§ DESCRIPTION OF THE TASK:
Check each line of the material below for the word "boot". State how many lines have it, and nothing more.

§ PROVIDED MATERIAL:

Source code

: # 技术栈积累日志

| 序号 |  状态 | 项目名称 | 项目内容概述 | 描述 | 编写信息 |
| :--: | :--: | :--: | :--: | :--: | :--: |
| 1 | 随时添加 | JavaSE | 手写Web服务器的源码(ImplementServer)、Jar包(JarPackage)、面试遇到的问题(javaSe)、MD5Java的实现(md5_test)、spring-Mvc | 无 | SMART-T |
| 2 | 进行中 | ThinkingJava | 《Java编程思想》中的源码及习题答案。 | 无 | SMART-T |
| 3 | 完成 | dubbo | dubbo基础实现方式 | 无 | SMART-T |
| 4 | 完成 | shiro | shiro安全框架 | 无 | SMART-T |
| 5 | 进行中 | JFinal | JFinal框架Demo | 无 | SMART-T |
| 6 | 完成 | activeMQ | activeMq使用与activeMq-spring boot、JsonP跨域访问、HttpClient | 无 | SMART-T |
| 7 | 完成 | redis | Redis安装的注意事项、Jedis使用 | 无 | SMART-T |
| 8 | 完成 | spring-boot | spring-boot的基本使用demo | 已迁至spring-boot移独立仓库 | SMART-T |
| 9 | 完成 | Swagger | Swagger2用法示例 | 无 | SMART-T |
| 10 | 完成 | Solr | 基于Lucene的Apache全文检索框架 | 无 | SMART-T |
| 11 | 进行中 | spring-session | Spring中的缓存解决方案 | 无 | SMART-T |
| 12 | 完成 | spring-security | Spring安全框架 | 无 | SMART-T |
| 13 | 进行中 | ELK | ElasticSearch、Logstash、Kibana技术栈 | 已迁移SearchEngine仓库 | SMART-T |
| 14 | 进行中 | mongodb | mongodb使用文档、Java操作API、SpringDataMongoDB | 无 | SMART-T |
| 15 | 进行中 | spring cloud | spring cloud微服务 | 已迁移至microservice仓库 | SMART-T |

§ WRITTEN SOLUTION:
2